The politics of the CLASS Act, the proposed voluntary government long-term care insurance program, are getting nastier. Critics have taken to calling it a Ponzi scheme, comparing it to Bernie Madoff, and ripping it as a massive new unfunded government spending program. Senator Joe Lieberman (I-Conn) called it “a whole new entitlement program” which it certainly is not.

I’ve raised concerns with CLASS myself. And it is true that it could eventually become a new unfunded entitlement. But it is not now, and the danger that it would become one lies with  future congresses, and not with CLASS itself. 

The point, though, is that conservative critics of CLASS are missing a huge opportunity. Instead of trashing CLASS, they ought to be trying to fix it. 

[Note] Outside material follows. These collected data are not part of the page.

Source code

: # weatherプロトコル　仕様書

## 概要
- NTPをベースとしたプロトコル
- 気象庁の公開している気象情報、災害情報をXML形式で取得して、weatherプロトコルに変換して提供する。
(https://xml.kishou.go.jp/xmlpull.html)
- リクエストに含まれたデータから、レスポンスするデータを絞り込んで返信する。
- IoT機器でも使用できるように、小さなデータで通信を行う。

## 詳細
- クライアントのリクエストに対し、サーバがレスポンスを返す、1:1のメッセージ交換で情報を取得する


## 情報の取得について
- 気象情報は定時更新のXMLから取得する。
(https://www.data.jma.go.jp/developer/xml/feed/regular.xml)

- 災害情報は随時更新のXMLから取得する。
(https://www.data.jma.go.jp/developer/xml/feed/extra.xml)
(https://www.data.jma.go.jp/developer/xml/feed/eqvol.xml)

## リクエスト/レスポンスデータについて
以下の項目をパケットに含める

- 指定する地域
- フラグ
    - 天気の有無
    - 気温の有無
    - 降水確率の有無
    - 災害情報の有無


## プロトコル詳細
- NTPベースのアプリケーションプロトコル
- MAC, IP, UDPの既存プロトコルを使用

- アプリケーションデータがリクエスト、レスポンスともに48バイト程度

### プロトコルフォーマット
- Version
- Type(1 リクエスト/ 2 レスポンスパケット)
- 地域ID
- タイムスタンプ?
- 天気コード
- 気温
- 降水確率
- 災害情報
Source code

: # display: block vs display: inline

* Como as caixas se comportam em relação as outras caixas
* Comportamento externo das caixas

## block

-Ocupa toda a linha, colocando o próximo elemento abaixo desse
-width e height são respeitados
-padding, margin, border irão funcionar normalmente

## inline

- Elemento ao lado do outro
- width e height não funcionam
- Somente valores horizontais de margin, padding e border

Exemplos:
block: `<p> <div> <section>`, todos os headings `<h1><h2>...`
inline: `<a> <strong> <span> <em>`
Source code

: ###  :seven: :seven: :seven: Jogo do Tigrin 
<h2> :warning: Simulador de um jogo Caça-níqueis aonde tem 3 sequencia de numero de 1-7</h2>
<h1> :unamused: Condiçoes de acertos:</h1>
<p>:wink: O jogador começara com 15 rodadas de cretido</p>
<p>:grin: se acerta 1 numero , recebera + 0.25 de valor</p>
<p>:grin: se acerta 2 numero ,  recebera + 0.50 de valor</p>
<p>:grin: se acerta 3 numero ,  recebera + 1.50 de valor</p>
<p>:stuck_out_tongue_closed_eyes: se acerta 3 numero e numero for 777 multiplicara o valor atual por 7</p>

Properly designed, CLASS can be a be a huge benefit to the frail elderly, adults with disabilities, and their families. Deficit hawks worry that the government would spend hundeds of billions of dollars to provide long-term care if CLASS passes. What they forget is that Medicaid already spends more than $100 billion a year on this care, and as the Baby Boomers age, that amount will explode.  

It is far better to replace most of those welfare-like Medicaid benefits with a self-funded insurance program whose reserves are fully insulated from the rest of the budget. Doing that would take some tinkering, but there is nothing in the basic structure of CLASS that precludes such adjustments. 

CLASS is a huge opportunity for deficit hawks.  It would be a real shame if they blow it.